The Case for Blades in High-Performance Computing

By Scott Farrand RLX Technologies

Abstract A blade server is a complete computer system with multiple "blades" residing in one enclosure. Blade servers offer high efficiency levels due to high density, cable consolidation, ease of deployment, homogeneous software component revisions, utilization management, and their ability to reconfigure workloads. This article describes the role of blade-servers in cluster computing, and highlights how blade server clusters support high-performance computing (HPC) workloads.

All clusters are not created equal. While all clusters share a set of common characteristics, cluster evolution has produced significant variations on a basic idea. A basic cluster calls for a computing system with the following characteristics:

  • Multiple, low cost compute nodes, each typically a fully functioning computer with its own memory, CPU, and perhaps some storage. Often a high-volume, low-cost CPU is used, such as those made by Intel or AMD. Each node runs its own instance of a low-cost, highly efficient operating system, such as Linux or Windows.
  • The cluster nodes are connected by low-cost, high bandwidth, low latency interconnects (e.g. InfiniBand)
  • A permanent, high performance data store, often shared, for input/output repository and scratch cache
  • A distributed resource manager to arbitrate and schedule compute jobs (e.g. LSF, PBS, SGE)
  • Message Passing Interface (MPI) to parallelize application algorithms
  • Applications that embody parallel algorithms. Those algorithms execute across the cluster nodes.

Improvements to that basic pattern are often motivated by the desire to provide the highest possible throughput performance at the lowest price point. The proper balance between price and performance depends on a cluster's architecture as well as the type of workload placed on that cluster: A cluster architecture may yield excellent price/performance under certain workload types, but only average price/performance under other type of loads. Optimized cluster architectures also aim at favorable price/performance scalability characteristics: Increasing a cluster's workload should yield the least amount of increase in the cost of building and running that cluster.

High-Performance Computing (HPC) Workloads

The requirements of high-performance computing (HPC) illustrate the architectural choices that impact a cluster's price-to-performance characteristics. HPC workloads support numerically intensive problems. HPC plays an important role in industries as diverse as life sciences, geological sciences, fluid mechanics, chemical research, weather forecast, astronomy, cinematic production, finance, and digital media.

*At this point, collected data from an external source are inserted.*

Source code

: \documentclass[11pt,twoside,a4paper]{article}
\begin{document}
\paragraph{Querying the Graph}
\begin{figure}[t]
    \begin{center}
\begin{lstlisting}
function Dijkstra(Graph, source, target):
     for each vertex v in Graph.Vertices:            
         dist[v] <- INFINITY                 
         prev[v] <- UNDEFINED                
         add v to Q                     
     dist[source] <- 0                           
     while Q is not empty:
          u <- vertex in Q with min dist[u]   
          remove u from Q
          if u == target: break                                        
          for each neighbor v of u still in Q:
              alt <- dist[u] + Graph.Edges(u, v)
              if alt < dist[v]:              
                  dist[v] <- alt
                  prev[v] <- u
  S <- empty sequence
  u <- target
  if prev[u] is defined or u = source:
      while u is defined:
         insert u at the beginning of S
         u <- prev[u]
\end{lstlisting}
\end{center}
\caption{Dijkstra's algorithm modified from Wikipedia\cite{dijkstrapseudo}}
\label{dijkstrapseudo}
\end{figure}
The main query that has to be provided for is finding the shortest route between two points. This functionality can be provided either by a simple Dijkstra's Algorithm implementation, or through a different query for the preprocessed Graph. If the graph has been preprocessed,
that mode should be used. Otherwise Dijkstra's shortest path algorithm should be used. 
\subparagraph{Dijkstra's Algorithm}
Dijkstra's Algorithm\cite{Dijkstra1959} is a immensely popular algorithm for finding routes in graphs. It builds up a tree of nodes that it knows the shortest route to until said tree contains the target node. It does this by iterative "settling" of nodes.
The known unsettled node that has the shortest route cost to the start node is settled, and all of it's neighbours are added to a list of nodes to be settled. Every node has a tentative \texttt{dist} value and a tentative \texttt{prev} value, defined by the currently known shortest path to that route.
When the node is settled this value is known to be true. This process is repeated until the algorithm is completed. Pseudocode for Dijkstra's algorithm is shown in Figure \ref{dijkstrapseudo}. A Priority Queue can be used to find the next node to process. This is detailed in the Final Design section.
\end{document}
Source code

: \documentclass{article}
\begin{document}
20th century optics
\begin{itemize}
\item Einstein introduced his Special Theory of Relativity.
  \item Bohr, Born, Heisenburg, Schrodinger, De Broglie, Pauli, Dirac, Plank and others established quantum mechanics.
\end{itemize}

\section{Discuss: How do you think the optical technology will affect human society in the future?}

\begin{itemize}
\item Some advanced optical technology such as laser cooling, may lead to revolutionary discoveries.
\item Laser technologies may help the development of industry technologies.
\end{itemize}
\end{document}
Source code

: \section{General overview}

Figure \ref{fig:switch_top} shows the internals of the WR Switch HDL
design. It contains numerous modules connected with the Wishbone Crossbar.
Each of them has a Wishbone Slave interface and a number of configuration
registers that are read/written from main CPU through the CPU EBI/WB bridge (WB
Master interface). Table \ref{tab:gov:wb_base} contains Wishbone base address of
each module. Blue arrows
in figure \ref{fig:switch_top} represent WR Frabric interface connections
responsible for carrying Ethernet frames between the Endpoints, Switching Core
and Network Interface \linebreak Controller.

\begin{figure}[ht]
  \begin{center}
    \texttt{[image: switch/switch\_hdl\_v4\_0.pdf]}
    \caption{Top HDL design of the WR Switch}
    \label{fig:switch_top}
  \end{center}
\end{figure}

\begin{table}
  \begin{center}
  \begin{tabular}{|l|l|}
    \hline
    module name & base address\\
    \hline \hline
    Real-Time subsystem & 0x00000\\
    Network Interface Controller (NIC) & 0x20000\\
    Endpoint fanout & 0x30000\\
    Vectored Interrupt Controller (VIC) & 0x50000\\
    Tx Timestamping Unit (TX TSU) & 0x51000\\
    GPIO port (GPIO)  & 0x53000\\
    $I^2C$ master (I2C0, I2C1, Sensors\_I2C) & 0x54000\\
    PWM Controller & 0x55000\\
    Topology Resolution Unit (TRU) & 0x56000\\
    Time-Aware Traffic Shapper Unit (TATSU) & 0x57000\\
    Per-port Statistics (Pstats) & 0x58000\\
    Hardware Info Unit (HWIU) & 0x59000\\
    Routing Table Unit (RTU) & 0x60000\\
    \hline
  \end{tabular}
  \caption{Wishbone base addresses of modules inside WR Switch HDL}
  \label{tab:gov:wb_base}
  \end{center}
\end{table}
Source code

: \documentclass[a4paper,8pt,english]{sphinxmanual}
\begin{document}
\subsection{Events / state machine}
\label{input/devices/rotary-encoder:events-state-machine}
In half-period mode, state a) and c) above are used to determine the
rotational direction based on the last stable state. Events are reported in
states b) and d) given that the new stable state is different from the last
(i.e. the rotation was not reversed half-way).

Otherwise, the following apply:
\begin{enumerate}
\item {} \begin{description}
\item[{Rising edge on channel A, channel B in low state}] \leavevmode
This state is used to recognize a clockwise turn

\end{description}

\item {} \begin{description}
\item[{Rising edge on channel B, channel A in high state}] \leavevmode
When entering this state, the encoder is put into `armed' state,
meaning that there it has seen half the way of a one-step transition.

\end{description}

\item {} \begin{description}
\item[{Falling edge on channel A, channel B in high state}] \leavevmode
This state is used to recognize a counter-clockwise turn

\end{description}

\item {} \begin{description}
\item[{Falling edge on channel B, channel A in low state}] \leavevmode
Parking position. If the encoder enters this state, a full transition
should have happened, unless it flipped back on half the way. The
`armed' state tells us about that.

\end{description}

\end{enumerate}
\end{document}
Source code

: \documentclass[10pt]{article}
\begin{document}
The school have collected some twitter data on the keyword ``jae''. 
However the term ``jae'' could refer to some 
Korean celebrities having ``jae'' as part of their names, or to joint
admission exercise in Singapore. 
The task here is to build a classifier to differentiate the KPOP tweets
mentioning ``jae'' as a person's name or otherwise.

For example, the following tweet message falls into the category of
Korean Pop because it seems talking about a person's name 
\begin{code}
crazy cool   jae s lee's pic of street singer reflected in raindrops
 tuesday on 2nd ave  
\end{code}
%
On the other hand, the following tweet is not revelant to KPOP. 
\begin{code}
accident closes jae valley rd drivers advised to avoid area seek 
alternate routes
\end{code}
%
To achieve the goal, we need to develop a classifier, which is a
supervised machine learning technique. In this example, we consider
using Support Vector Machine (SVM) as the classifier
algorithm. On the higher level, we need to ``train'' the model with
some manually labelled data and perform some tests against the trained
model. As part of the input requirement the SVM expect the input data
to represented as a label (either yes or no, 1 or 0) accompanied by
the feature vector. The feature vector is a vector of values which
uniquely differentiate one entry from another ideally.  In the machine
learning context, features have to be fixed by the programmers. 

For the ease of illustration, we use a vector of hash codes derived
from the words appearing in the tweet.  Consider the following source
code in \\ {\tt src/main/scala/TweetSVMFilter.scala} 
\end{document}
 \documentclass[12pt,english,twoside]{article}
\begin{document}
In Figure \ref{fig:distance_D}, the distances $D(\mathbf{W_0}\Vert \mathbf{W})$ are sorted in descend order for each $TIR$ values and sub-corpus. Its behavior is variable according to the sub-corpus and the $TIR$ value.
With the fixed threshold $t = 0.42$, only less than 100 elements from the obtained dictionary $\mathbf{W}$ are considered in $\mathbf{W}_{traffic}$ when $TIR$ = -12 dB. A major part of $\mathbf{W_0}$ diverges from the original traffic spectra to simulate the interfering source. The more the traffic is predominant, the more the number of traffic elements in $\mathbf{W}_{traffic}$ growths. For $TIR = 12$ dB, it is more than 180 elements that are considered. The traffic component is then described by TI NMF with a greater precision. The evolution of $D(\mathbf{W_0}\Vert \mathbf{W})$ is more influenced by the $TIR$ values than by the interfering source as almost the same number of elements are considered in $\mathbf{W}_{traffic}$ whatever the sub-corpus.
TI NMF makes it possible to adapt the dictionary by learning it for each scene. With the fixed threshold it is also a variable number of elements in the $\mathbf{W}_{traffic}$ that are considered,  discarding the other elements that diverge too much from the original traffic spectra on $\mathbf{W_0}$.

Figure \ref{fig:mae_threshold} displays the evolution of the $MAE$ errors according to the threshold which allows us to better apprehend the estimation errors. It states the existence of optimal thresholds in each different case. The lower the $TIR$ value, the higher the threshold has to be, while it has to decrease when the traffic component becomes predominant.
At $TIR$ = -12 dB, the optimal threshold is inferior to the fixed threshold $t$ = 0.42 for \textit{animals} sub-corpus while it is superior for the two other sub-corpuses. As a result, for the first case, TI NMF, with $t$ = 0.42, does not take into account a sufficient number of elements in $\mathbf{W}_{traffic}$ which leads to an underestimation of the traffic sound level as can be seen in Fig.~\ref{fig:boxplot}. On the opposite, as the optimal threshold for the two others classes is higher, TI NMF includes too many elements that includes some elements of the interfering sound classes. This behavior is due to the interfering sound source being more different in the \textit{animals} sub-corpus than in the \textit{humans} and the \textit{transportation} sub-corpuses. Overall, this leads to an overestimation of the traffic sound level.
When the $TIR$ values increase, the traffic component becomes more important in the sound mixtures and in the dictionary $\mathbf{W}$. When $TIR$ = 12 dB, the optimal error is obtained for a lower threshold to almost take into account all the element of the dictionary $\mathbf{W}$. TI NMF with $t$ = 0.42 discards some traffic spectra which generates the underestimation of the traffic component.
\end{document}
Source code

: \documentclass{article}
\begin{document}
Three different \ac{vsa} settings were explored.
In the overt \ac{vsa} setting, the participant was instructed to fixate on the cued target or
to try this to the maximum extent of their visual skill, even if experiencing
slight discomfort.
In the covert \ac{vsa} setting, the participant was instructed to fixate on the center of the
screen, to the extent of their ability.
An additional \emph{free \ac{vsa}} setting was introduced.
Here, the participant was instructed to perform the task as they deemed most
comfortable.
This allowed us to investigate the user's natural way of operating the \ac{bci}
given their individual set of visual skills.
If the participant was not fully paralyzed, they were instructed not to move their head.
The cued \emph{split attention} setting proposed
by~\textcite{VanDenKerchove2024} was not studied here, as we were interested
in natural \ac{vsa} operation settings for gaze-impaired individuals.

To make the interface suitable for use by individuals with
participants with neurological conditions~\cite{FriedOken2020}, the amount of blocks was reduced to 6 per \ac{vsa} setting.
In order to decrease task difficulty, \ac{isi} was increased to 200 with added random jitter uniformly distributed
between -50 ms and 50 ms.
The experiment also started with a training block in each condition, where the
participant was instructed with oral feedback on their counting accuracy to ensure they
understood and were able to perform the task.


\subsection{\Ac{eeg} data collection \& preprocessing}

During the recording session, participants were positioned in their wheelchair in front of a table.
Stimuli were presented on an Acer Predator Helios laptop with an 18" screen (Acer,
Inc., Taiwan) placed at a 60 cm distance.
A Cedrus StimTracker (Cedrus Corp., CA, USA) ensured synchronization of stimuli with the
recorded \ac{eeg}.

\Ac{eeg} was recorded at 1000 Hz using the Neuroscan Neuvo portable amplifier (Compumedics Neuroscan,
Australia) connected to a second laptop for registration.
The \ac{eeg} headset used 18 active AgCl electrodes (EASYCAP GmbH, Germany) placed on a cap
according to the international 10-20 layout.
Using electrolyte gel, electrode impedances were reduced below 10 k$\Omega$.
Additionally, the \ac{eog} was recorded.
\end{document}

In these fields, scientists and professionals face problems that require repetitive computational functions to arrive at modeling, simulation and analysis solutions. Executing numerical algorithms with the highest possible performance is the primary HPC goal. Scaling an HPC architecture refers to increasing the computational throughput to reduce the time it takes to execute numerical algorithms. To scale computational throughput beyond the capacity of a single CPU, many CPUs must work on a problem simultaneously. Thus, to achieve scale, software algorithms must be able to derive benefit from the work of multiple CPUs in parallel. The more efficiently a parallel software algorithm reaps the power of multiple CPUs, the better it scales. Many algorithms have been optimized over the years for HPC, such as Monte Carlo simulations, determining the root of an equation, solving a linear system of equations, interpolation, partial differential equations, finite differences, and finite element analysis. As parallel algorithms were implemented and increasingly optimized, an informal terminology has emerged from these efforts. That terminology captures the level of importance of bandwidth (for message passing), latency, and CPU load:

  • Embarrassingly parallel: Applications that need little or no inter-CPU communication to execute their algorithms. On a cluster, these applications typically run across the compute farm entirely without having to coordinate their progress among nodes through message passing.
  • Moderately parallel: These applications' algorithms do require some coordination between compute nodes to control their progress. However, if the communication frequency is modest, so are the network bandwidth and latency requirements. 100Mb/s or 1Gb/s Ethernet can sometimes satisfy these applications' message passing requirements. Overall application throughput may instead be bound by compute time or disk I/O, not network latency.
  • Highly parallel: These applications need relatively large amount of coordination between processors. A highly parallel application cannot pay the performance price of using Ethernet to communicate because of Ethernet's generally high utilization of the host CPUs, high latency, and relatively poor bandwidth. Solutions to this problem are specialized interconnect communication channels, such Quadrics and Myrinet. A new entrant to the specialized interconnect communication market is Infiniband. Infiniband not only possesses the desirable low latency and high bandwidth characteristics for messaging, but it also relieves the host CPU from much of the burden of setting up and executing the communication. That frees up the host CPU to service the calculation of the application's algorithms.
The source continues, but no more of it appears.